#### Instructions to follow
Each line from the one containing "Continua nella pagina" through the last line of the data below is to be written out verbatim, and nothing more.

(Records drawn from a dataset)
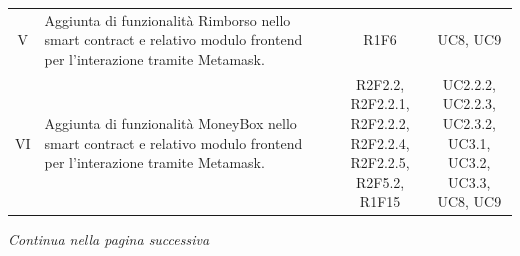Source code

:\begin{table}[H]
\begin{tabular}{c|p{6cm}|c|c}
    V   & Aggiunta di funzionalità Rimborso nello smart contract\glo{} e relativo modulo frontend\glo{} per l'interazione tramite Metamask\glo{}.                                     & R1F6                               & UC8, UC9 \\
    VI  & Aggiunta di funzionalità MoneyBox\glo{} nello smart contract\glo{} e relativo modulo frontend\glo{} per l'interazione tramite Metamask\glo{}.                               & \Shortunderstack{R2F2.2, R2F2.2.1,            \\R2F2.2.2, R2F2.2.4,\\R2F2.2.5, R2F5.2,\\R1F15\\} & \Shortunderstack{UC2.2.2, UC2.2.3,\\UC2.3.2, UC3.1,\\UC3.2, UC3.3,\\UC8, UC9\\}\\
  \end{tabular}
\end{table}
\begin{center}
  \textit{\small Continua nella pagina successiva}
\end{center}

#### Written answer
  \textit{\small Continua nella pagina successiva}
\end{center}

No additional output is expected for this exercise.